The material below holds a span beginning at the line with "Format for timestamps." and ending at the line with "The time interval". Quote that span exactly, both ends included, and only that span.

::::

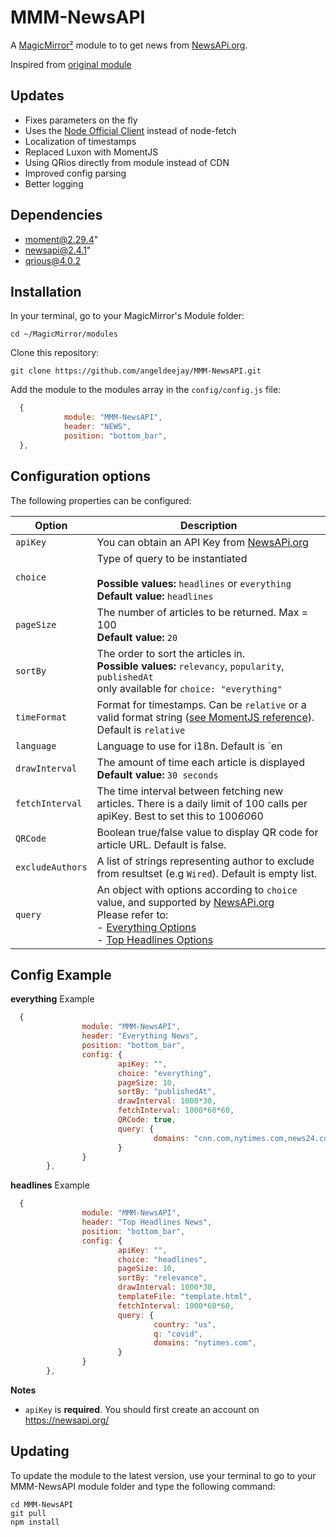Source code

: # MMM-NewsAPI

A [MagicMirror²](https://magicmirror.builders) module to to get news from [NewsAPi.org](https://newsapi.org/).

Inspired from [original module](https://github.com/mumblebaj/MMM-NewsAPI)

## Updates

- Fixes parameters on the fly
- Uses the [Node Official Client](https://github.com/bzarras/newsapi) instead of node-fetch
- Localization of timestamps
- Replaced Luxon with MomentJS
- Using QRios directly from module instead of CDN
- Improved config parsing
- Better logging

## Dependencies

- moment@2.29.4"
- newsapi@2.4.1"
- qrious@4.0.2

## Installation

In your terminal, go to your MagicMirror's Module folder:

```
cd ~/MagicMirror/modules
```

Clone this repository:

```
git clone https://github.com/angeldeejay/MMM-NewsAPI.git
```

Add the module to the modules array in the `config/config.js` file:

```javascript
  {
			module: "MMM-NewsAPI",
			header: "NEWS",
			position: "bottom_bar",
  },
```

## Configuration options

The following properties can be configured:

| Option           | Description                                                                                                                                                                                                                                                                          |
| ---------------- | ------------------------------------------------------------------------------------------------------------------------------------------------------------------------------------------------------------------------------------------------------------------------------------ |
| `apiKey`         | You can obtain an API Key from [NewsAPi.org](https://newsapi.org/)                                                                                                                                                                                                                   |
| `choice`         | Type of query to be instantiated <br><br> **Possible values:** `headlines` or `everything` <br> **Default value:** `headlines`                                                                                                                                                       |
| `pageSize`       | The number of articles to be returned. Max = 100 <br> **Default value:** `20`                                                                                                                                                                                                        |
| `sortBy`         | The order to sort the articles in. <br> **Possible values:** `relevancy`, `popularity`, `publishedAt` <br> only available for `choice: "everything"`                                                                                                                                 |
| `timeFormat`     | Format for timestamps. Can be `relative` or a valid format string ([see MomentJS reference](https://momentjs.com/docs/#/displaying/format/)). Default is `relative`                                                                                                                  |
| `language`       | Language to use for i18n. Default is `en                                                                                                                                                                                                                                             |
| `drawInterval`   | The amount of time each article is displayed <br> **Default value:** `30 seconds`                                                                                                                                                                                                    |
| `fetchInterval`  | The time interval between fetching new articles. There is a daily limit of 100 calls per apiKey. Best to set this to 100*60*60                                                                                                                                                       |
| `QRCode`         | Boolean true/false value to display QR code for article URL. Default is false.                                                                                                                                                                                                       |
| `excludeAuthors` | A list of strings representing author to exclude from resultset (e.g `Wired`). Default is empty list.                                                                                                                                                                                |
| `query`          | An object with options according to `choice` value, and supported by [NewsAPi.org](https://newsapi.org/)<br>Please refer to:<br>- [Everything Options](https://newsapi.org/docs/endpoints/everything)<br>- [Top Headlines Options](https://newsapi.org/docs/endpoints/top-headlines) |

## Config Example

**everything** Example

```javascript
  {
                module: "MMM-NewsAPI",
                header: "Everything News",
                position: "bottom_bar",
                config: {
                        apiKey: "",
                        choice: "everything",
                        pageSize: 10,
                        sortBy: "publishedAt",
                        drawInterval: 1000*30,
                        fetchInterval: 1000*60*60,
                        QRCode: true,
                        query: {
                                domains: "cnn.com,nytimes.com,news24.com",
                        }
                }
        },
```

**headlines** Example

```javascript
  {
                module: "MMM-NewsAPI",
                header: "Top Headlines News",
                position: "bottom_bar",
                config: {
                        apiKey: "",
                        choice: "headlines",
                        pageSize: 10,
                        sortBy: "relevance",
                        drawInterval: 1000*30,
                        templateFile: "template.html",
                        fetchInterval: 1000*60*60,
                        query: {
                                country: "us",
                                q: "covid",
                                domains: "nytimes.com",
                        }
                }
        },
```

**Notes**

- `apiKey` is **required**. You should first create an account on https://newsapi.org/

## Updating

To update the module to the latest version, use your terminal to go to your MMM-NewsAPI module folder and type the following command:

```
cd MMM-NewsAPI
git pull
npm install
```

::::

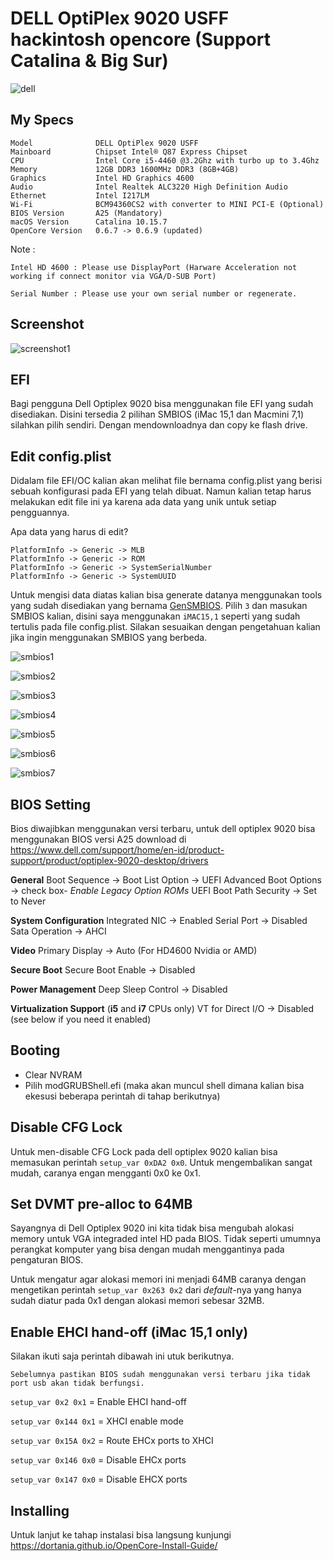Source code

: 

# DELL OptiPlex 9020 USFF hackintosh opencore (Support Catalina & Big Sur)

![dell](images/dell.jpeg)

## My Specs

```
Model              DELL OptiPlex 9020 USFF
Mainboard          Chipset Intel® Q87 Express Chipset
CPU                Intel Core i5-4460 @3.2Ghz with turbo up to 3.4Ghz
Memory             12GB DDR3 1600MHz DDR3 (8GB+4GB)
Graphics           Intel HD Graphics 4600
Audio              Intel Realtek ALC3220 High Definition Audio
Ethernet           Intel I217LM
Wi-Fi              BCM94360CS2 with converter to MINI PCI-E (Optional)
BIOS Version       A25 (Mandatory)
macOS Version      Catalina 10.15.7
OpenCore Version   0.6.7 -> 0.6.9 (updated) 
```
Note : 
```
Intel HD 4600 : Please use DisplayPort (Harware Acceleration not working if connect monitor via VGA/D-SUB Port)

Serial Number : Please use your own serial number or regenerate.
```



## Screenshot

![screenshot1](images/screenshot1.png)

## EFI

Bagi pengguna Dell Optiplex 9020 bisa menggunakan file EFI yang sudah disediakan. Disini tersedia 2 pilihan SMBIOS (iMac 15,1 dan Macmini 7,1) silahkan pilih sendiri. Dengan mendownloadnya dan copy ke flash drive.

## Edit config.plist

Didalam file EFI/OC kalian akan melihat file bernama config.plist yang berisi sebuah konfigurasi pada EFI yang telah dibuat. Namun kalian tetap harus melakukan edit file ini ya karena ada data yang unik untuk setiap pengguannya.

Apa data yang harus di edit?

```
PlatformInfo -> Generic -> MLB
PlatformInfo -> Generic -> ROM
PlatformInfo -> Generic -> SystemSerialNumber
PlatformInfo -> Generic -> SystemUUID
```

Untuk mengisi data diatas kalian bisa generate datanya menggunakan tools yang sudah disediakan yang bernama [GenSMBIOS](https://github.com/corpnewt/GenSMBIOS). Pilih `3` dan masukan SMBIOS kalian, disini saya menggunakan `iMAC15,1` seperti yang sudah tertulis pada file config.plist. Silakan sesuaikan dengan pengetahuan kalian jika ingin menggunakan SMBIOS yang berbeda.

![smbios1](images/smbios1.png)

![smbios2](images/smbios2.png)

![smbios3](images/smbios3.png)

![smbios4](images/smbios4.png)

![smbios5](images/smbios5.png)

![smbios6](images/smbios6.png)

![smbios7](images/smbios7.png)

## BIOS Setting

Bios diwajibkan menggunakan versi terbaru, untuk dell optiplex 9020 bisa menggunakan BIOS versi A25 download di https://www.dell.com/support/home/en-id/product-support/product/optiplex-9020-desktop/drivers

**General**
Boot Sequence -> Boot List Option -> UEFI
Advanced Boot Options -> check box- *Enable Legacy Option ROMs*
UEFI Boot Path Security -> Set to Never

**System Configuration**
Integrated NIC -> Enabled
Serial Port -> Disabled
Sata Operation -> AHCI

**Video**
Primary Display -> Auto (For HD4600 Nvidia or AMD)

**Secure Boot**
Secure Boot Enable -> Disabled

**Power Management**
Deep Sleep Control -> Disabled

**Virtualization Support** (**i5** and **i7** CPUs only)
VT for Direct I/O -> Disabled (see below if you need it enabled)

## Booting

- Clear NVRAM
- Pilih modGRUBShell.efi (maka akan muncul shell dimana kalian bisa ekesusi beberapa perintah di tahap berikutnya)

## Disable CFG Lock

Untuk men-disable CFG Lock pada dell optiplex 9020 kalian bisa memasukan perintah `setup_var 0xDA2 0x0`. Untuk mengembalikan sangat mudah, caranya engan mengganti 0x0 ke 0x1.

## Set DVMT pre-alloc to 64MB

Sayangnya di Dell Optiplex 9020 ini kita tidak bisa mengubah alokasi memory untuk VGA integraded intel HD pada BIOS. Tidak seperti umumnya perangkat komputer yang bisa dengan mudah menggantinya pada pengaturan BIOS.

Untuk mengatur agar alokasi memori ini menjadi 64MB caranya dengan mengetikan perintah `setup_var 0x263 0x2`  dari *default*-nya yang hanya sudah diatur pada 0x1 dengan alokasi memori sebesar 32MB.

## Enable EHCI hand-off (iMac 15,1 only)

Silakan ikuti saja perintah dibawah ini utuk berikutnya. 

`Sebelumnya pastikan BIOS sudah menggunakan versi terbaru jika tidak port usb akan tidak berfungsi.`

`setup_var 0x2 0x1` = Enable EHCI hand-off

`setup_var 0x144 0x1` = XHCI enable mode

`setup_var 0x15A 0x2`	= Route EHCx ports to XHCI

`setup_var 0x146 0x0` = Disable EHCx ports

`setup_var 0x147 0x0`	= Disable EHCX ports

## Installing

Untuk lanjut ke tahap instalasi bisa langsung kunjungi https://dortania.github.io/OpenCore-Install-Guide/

::::

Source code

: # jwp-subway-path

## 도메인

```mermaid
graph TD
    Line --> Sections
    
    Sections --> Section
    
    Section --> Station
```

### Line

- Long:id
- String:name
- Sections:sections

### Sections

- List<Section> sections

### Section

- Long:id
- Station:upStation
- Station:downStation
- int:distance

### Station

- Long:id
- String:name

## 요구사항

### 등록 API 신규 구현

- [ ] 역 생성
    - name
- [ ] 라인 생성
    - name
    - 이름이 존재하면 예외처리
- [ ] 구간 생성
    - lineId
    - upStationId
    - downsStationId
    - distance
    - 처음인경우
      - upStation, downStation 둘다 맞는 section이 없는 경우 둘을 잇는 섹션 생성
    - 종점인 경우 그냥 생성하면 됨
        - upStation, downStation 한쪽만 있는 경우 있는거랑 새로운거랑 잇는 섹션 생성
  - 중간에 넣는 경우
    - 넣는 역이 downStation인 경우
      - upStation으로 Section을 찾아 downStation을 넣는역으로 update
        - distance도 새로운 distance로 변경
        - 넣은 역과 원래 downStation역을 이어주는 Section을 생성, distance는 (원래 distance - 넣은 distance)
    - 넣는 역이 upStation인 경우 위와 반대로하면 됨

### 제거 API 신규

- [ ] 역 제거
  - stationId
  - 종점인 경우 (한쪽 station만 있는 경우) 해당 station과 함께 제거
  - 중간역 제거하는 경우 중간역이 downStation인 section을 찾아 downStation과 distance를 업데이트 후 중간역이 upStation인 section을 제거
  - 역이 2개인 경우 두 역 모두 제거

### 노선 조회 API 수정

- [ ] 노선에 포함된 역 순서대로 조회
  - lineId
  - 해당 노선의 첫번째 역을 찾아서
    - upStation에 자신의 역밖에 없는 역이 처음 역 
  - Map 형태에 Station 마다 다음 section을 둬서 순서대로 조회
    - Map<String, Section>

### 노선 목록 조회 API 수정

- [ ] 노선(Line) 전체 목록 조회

::::

## [Response below]
| `timeFormat`     | Format for timestamps. Can be `relative` or a valid format string ([see MomentJS reference](https://momentjs.com/docs/#/displaying/format/)). Default is `relative`                                                                                                                  |
| `language`       | Language to use for i18n. Default is `en                                                                                                                                                                                                                                             |
| `drawInterval`   | The amount of time each article is displayed <br> **Default value:** `30 seconds`                                                                                                                                                                                                    |
| `fetchInterval`  | The time interval between fetching new articles. There is a daily limit of 100 calls per apiKey. Best to set this to 100*60*60                                                                                                                                                       |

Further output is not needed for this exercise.